GitHunt
EY

eyaler/gutenberg

A simple interface to the Project Gutenberg corpus.

:Warning: All the maintainers of this project have moved on so this project isn't receiving support anymore. If you wish to revive the project, reach out to me <https://justamouse.com/>_ and we'll make it happen.
:Alternatives: Check out gutenbergpy <https://github.com/raduangelescu/gutenbergpy>_.


Gutenberg


.. image:: https://github.com/c-w/gutenberg/workflows/CI/badge.svg
:target: https://github.com/c-w/gutenberg/actions?query=workflow%3ACI

.. image:: https://github.com/c-w/gutenberg/workflows/Daily/badge.svg
:target: https://github.com/c-w/gutenberg/actions?query=workflow%3Adaily

.. image:: https://codecov.io/gh/c-w/gutenberg/branch/master/graph/badge.svg
:target: https://codecov.io/gh/c-w/gutenberg

.. image:: https://img.shields.io/pypi/v/gutenberg.svg
:target: https://pypi.python.org/pypi/gutenberg/

.. image:: https://img.shields.io/pypi/pyversions/gutenberg.svg
:target: https://pypi.python.org/pypi/gutenberg/

Overview

This package contains a variety of scripts to make working with the Project Gutenberg <http://www.gutenberg.org>_ body of public domain texts easier.

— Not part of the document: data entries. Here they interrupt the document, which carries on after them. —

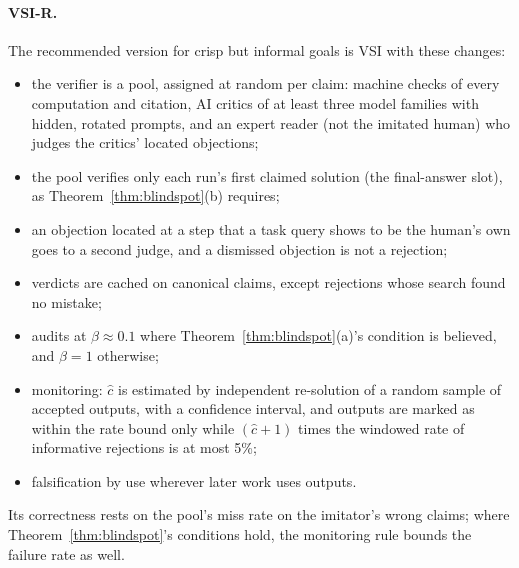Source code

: \documentclass[11pt]{article}
\theoremstyle{definition}
\theoremstyle{remark}
\begin{document}
\paragraph{VSI-R.} The recommended version for crisp but informal goals \cite{threadQ2,threadU} is VSI with these changes:
\begin{itemize}[nosep]
\item the verifier is a pool, assigned at random per claim: machine checks of every computation and citation, AI critics of at least three model families with hidden, rotated prompts, and an expert reader (not the imitated human) who judges the critics' located objections;
\item the pool verifies only each run's first claimed solution (the final-answer slot), as Theorem~\ref{thm:blindspot}(b) requires;
\item an objection located at a step that a task query shows to be the human's own goes to a second judge, and a dismissed objection is not a rejection;
\item verdicts are cached on canonical claims, except rejections whose search found no mistake;
\item audits at $\beta\approx0.1$ where Theorem~\ref{thm:blindspot}(a)'s condition is believed, and $\beta=1$ otherwise;
\item monitoring: $\hat c$ is estimated by independent re-solution of a random sample of accepted outputs, with a confidence interval, and outputs are marked as within the rate bound only while $(\hat c+1)$ times the windowed rate of informative rejections is at most 5\%;
\item falsification by use wherever later work uses outputs.
\end{itemize}
Its correctness rests on the pool's miss rate on the imitator's wrong claims; where Theorem~\ref{thm:blindspot}'s conditions hold, the monitoring rule bounds the failure rate as well.
\end{document}
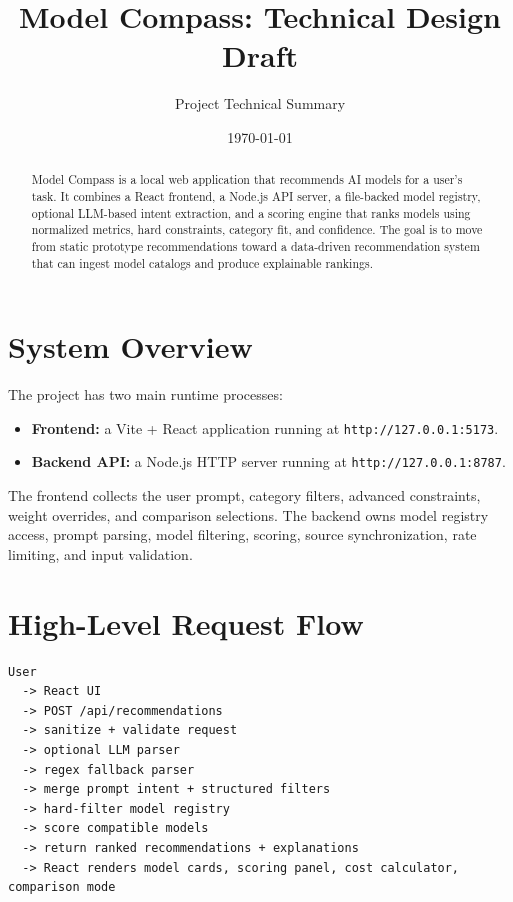 \documentclass[11pt]{article}
\title{Model Compass: Technical Design Draft}
\author{Project Technical Summary}
\date{\today}
\begin{document}
\maketitle

\begin{abstract}
Model Compass is a local web application that recommends AI models for a user's task. It combines a React frontend, a Node.js API server, a file-backed model registry, optional LLM-based intent extraction, and a scoring engine that ranks models using normalized metrics, hard constraints, category fit, and confidence. The goal is to move from static prototype recommendations toward a data-driven recommendation system that can ingest model catalogs and produce explainable rankings.
\end{abstract}

\section{System Overview}

The project has two main runtime processes:

\begin{itemize}[leftmargin=*]
  \item \textbf{Frontend:} a Vite + React application running at \texttt{http://127.0.0.1:5173}.
  \item \textbf{Backend API:} a Node.js HTTP server running at \texttt{http://127.0.0.1:8787}.
\end{itemize}

The frontend collects the user prompt, category filters, advanced constraints, weight overrides, and comparison selections. The backend owns model registry access, prompt parsing, model filtering, scoring, source synchronization, rate limiting, and input validation.

\section{High-Level Request Flow}

\begin{lstlisting}[style=code]
User
  -> React UI
  -> POST /api/recommendations
  -> sanitize + validate request
  -> optional LLM parser
  -> regex fallback parser
  -> merge prompt intent + structured filters
  -> hard-filter model registry
  -> score compatible models
  -> return ranked recommendations + explanations
  -> React renders model cards, scoring panel, cost calculator, comparison mode
\end{lstlisting}
\end{document}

The functionality provided by this package includes:

  • Downloading texts from Project Gutenberg.
  • Cleaning the texts: removing all the crud, leaving just the text behind.
  • Making meta-data about the texts easily accessible.

The package has been tested with Python 3.7+.

An HTTP interface to this package exists too.
Try it out! <https://github.com/c-w/gutenberg-http>_

Installation

This project is on PyPI <https://pypi.python.org/pypi/Gutenberg>_, so it is
recommended to just install everything from there using your favourite
Python package manager.

.. sourcecode :: sh

pip install gutenberg

If you want to install from source or modify the package, you'll need to clone
this repository:

.. sourcecode :: sh

git clone https://github.com/c-w/Gutenberg.git

Now, install the dependencies for the package into a
virtualenv <https://virtualenv.pypa.io/en/latest/>_ and verify
your checkout by running the tests.

.. sourcecode :: sh

cd Gutenberg/

python -m pip install virtualenv
python -m virtualenv virtualenv
source virtualenv/bin/activate
python -m pip install -r requirements-dev.pip
python -m pip install .

nose2

Alternatively, you can also run the project via Docker:

.. sourcecode :: sh

cd Gutenberg/

docker build -t gutenberg .

docker run -it -v /some/mount/path:/data gutenberg python

Python 3

This package depends on BSD-DB and you will need to manually install it.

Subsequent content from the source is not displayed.